November 5 -- Downtown has been a star on the Santa Monica retail stage this year, but the district faces challenges in sustaining its performance through the upcoming holiday season.

Mixed messages on the economic scene, including the impact of high gasoline prices, make it difficult to assess how strong the season will be. Downtown likely will post a solid sales increase, partly because of new outlets that have opened this year, but how big the gains will be for established stores is hard to predict.

The picture definitely isn’t clear. Some national forecasts see a modest Christmas season. Others see weak comparisons with last year for toys, but strong gains for consumer electronics.

There are even mixed signals from national and regional chains, with some showing strong sales gains and others posting weak results.

“I see things up in the air until after the election,” Mark Hennessey, owner of the Hennessey & Ingalls bookstore on Wilshire Boulevard, said in mid-October.

What is clear is that Downtown Santa Monica has been on a retail roll this year. In the second quarter of 2004, the Bayside District and Third Street Promenade had the biggest sales tax gains of any geographic area within the city.

The Bayside (excluding the Promenade) jumped 22.4 percent from a year earlier, while the Promenade rose 19.6 percent. New businesses, including apparel stores and eateries, and an improved economy contributed to the gains.
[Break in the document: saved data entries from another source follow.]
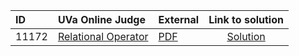 | ID | UVa Online Judge | External | Link to solution |
|:---|:---|:---|:---:|
| 11172 | [Relational Operator](https://onlinejudge.org/index.php?option=com_onlinejudge&Itemid=8&category=24&page=show_problem&problem=2113) | [PDF](https://onlinejudge.org/external/111/11172.pdf) | [Solution](https://github.com/versenyi98/uva-solutions/tree/main/solutions/11172%20-%20Relational%20Operator)|
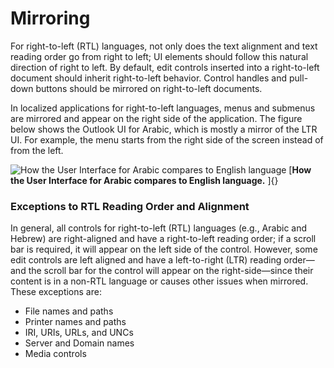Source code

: 

# Mirroring

 For right-to-left (RTL) languages, not only does the text alignment and text reading order go from right to left; UI elements should follow this natural direction of right to left. By default, edit controls inserted into a right-to-left document should inherit right-to-left behavior. Control handles and pull-down buttons should be mirrored on right-to-left documents.

In localized applications for right-to-left languages, menus and submenus are mirrored and appear on the right side of the application. The figure below shows the Outlook UI for Arabic, which is mostly a mirror of the LTR UI. For example, the menu starts from the right side of the screen instead of from the left.

![How the User Interface for Arabic compares to English language](/media/hubs/globalization/IC868515.jpg "How the User Interface for Arabic compares to English language")
[**How the User Interface for Arabic compares to English language.** ]{}

### Exceptions to RTL Reading Order and Alignment

In general, all controls for right-to-left (RTL) languages (e.g., Arabic and Hebrew) are right-aligned and have a right-to-left reading order; if a scroll bar is required, it will appear on the left side of the control. However, some edit controls are left aligned and have a left-to-right (LTR) reading order—and the scroll bar for the control will appear on the right-side—since their content is in a non-RTL language or causes other issues when mirrored. These exceptions are:

-   File names and paths
-   Printer names and paths
-   IRI, URIs, URLs, and UNCs
-   Server and Domain names
-   Media controls

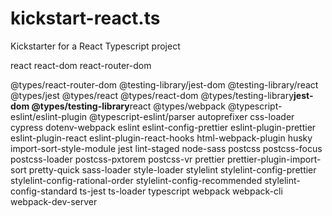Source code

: # kickstart-react.ts

Kickstarter for a React Typescript project

react react-dom react-router-dom

@types/react-router-dom @testing-library/jest-dom @testing-library/react @types/jest @types/react @types/react-dom @types/testing-library**jest-dom @types/testing-library**react @types/webpack @typescript-eslint/eslint-plugin @typescript-eslint/parser autoprefixer css-loader cypress dotenv-webpack eslint eslint-config-prettier eslint-plugin-prettier eslint-plugin-react eslint-plugin-react-hooks html-webpack-plugin husky import-sort-style-module jest lint-staged node-sass postcss postcss-focus postcss-loader postcss-pxtorem postcss-vr prettier prettier-plugin-import-sort pretty-quick sass-loader style-loader stylelint stylelint-config-prettier stylelint-config-rational-order stylelint-config-recommended stylelint-config-standard ts-jest ts-loader typescript webpack webpack-cli webpack-dev-server
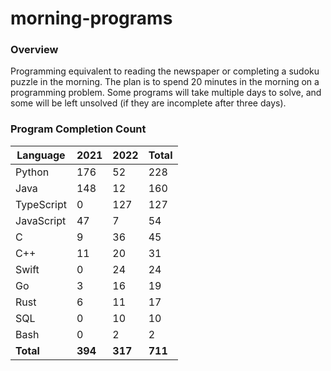# morning-programs

### Overview

Programming equivalent to reading the newspaper or completing a sudoku puzzle in the morning.  The plan is to spend 20 
minutes in the morning on a programming problem.  Some programs will take multiple days to solve, and some will be left 
unsolved (if they are incomplete after three days).

### Program Completion Count

| Language     | 2021    | 2022    | Total   |
|--------------|---------|---------|---------|
| Python       | 176     | 52      | 228     |
| Java         | 148     | 12      | 160     |
| TypeScript   | 0       | 127     | 127     |
| JavaScript   | 47      | 7       | 54      |
| C            | 9       | 36      | 45      |
| C++          | 11      | 20      | 31      |
| Swift        | 0       | 24      | 24      |
| Go           | 3       | 16      | 19      |
| Rust         | 6       | 11      | 17      |
| SQL          | 0       | 10      | 10      |
| Bash         | 0       | 2       | 2       |
| **Total**    | **394** | **317** | **711** |
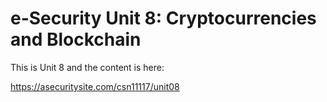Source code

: # e-Security Unit 8: Cryptocurrencies and Blockchain

This is Unit 8 and the content is here:

https://asecuritysite.com/csn11117/unit08

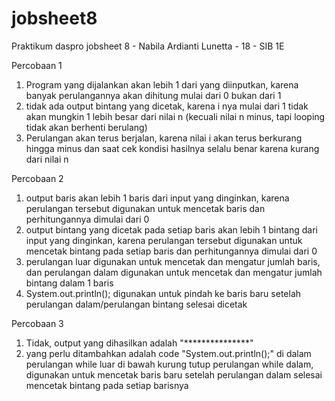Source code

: # jobsheet8
Praktikum daspro jobsheet 8 - Nabila Ardianti Lunetta - 18 - SIB 1E

Percobaan 1
1. Program yang dijalankan akan lebih 1 dari yang diinputkan, karena banyak perulangannya akan dihitung mulai dari 0 bukan dari 1
2. tidak ada output bintang yang dicetak, karena i nya mulai dari 1 tidak akan mungkin 1 lebih besar dari nilai n (kecuali nilai n minus, tapi looping tidak akan berhenti berulang)
3. Perulangan akan terus berjalan, karena nilai i akan terus berkurang hingga minus dan saat cek kondisi hasilnya selalu benar karena kurang dari nilai n

Percobaan 2
1. output baris akan lebih 1 baris dari input yang dinginkan, karena perulangan tersebut digunakan untuk mencetak baris dan perhitungannya dimulai dari 0
2. output bintang yang dicetak pada setiap baris akan lebih 1 bintang dari input yang dinginkan, karena perulangan tersebut digunakan untuk mencetak bintang pada setiap baris dan perhitungannya dimulai dari 0
3. perulangan luar digunakan untuk mencetak dan mengatur jumlah baris, dan perulangan dalam digunakan untuk mencetak dan mengatur jumlah bintang dalam 1 baris
4. System.out.println(); digunakan untuk pindah ke baris baru setelah perulangan dalam/perulangan bintang selesai dicetak

Percobaan 3
1. Tidak, output yang dihasilkan adalah "***************"
2. yang perlu ditambahkan adalah code "System.out.println();" di dalam perulangan while luar di bawah kurung tutup perulangan while dalam, digunakan untuk mencetak baris baru setelah perulangan dalam selesai mencetak bintang pada setiap barisnya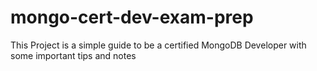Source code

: # mongo-cert-dev-exam-prep
This Project is a simple guide to be a certified MongoDB Developer with some important tips and notes
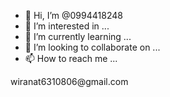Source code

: - 👋 Hi, I’m @0994418248
- 👀 I’m interested in ...
- 🌱 I’m currently learning ...
- 💞️ I’m looking to collaborate on ...
- 📫 How to reach me ...

<!---
0994418248/0994418248 is a ✨ special ✨ repository because its `README.md` (this file) appears on your GitHub profile.
You can click the Preview link to take a look at your changes.
--->wiranat6310806@gmail.com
Santa Monica Place, which is exploring a major redevelopment, had a slight sales decline.

Citywide, Santa Monica’s taxable sales rose 5.2 percent (2.8 percent after adjustments).

Downtown is strong in apparel, and that category posted one of the biggest increases in Santa Monica, with family apparel jumping 20 percent, men’s apparel increasing 16.9 percent and women’s apparel rising 10.2 percent.

But the hike in total sales shouldn’t obscure the fact that individual businesses still face challenges on how to increase sales.

At the Candy Baron store on Santa Monica Boulevard, “I find that it is about the same as last year,” said owner Ron Baron. “No ups, no downs.”

He’s not complaining. “I’m happy,” said Baron, whose store gets much of its business from office workers and local residents.

As for the holidays, Baron, who has five stores, said, “We always do well at Christmas.”

Hennessey, who moved from the Promenade to Wilshire Boulevard last year, said, “It’s been steady. We are doing as well as last year. Tourism is getting a little bit better.”

Looking ahead, Hennessey thinks retailers will be okay, but consumers may buy more inexpensive gifts even though their total spending will hold steady.

At the Noteworthy gifts and stationery store on the Promenade, owner Dick Freedman said, “I am buying to have a good last quarter,” even though sales dipped in September after gains in previous months.

“The customer count is down, but the unit sale is up,” he said. “It’s a good store.”

Meanwhile, the retail beat goes on amid mixed signals.

“The overall strength of the economic recovery continues to be uncertain due to current economic and political events,” said Steve Stark, Santa Monica’s director of finance.

Indeed, retailer Hennessey thinks the attention of many consumers probably was diverted by the intense political campaigns.

SANTA MONICA HOTELS scored the highest occupancy rate in Los Angeles County during August, although the gain from a year earlier was small.

Local occupancy was 90.3 percent, up 1.1 percent from August 2003, according to PKF Consulting. By comparison, hotels in Los Angeles County tracked by PKF had an occupancy rate of 81.3 percent, up 6.1 percent.

The Santa Monica daily room rate increased 9.7 percent to $199.68.

For the first eight months of 2004, the City’s occupancy rate rose 4.6 percent to 81.1 percent, and the average room rate rose 7.9 percent to $209.69.